*** Opening THE DATA ***

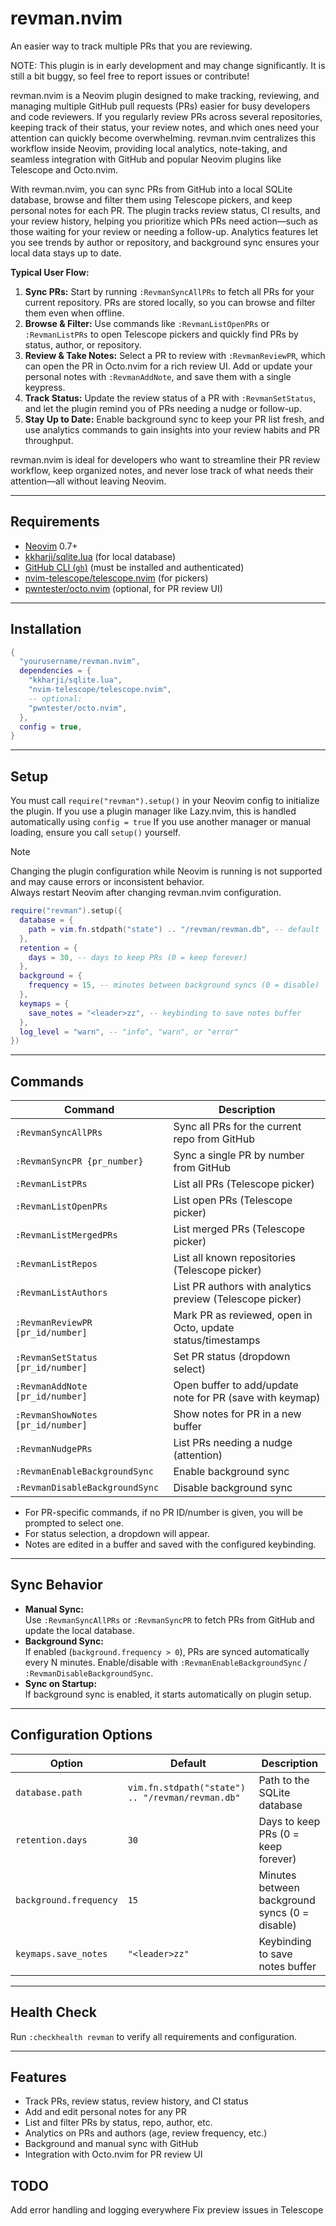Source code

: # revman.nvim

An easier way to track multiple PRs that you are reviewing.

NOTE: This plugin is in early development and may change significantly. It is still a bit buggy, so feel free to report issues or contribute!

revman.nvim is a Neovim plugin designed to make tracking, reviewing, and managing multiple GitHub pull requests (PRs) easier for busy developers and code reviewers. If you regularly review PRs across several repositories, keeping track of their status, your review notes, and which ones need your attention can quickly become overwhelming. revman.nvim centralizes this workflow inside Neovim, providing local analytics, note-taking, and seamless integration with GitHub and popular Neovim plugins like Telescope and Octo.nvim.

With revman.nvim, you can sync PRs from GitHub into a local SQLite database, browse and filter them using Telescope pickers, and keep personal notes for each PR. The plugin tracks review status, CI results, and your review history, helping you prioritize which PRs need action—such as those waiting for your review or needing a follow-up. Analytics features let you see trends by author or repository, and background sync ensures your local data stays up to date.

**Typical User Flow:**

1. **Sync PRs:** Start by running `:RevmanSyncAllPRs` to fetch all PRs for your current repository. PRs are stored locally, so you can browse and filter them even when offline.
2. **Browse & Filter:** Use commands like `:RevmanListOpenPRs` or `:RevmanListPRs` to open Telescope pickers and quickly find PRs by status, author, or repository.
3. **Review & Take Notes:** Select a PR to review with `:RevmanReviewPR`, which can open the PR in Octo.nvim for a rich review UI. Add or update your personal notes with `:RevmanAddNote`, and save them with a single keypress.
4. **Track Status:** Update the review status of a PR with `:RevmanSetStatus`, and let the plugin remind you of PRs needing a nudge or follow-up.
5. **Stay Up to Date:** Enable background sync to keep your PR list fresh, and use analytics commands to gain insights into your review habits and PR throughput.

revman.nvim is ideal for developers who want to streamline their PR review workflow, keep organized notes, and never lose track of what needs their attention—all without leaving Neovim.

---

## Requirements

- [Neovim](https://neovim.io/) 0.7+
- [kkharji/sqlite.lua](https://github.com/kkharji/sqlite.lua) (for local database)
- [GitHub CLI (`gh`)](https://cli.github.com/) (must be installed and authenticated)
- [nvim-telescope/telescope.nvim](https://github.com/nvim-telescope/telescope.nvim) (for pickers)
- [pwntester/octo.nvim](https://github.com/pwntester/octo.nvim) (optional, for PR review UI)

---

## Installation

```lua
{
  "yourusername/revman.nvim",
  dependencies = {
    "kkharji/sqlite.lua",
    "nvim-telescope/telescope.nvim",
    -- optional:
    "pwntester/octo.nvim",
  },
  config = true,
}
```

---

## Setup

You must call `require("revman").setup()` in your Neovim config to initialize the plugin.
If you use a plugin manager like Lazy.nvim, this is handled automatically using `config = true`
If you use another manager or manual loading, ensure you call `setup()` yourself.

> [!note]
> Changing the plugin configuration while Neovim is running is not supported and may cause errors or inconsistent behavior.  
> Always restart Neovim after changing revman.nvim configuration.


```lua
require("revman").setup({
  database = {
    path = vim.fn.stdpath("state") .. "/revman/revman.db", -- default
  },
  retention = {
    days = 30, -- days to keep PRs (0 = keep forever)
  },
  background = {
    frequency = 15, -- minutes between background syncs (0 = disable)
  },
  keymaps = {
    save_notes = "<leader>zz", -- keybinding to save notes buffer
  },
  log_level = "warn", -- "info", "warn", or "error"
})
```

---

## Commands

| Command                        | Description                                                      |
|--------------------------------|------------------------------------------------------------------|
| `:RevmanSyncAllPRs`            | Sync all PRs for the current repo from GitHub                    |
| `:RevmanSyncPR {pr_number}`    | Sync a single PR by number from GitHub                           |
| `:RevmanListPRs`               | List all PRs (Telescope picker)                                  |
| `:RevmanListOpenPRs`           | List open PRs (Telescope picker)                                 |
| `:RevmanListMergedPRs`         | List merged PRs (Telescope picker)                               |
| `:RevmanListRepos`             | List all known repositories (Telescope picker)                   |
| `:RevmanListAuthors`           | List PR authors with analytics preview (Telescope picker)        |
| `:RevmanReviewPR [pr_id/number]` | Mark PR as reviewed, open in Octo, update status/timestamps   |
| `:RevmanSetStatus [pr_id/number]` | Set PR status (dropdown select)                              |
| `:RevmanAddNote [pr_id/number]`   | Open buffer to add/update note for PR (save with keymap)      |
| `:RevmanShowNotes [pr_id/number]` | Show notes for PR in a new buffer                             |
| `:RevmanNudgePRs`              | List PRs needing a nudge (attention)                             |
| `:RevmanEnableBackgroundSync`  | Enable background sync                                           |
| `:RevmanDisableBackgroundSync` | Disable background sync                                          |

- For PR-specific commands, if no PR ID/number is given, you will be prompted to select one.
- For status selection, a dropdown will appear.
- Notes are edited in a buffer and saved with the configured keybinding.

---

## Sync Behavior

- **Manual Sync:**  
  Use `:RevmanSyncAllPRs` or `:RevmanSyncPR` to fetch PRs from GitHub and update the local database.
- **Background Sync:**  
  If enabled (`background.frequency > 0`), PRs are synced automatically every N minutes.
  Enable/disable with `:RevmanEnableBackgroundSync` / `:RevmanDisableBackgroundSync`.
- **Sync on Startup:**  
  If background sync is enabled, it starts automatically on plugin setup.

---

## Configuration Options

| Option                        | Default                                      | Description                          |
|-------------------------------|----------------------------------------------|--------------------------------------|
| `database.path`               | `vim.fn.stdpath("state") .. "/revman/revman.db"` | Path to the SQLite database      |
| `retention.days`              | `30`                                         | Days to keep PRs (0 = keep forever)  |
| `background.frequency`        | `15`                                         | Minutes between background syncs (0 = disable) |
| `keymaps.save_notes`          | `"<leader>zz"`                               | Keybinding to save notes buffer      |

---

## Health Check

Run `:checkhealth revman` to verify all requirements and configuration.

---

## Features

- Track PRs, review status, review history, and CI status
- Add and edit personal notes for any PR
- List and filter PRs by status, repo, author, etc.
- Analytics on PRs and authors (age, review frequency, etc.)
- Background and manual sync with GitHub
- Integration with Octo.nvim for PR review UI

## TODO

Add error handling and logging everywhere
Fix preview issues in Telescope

*** Closing THE DATA ***

TASK TO COMPLETE
Please make an exact copy of the lines above from the line with "4. **Track Status:**" through the line with "If you use a plugin", both ends included.

TASK OUTPUT
4. **Track Status:** Update the review status of a PR with `:RevmanSetStatus`, and let the plugin remind you of PRs needing a nudge or follow-up.
5. **Stay Up to Date:** Enable background sync to keep your PR list fresh, and use analytics commands to gain insights into your review habits and PR throughput.

revman.nvim is ideal for developers who want to streamline their PR review workflow, keep organized notes, and never lose track of what needs their attention—all without leaving Neovim.

---

## Requirements

- [Neovim](https://neovim.io/) 0.7+
- [kkharji/sqlite.lua](https://github.com/kkharji/sqlite.lua) (for local database)
- [GitHub CLI (`gh`)](https://cli.github.com/) (must be installed and authenticated)
- [nvim-telescope/telescope.nvim](https://github.com/nvim-telescope/telescope.nvim) (for pickers)
- [pwntester/octo.nvim](https://github.com/pwntester/octo.nvim) (optional, for PR review UI)

---

## Installation

```lua
{
  "yourusername/revman.nvim",
  dependencies = {
    "kkharji/sqlite.lua",
    "nvim-telescope/telescope.nvim",
    -- optional:
    "pwntester/octo.nvim",
  },
  config = true,
}
```

---

## Setup

You must call `require("revman").setup()` in your Neovim config to initialize the plugin.
If you use a plugin manager like Lazy.nvim, this is handled automatically using `config = true`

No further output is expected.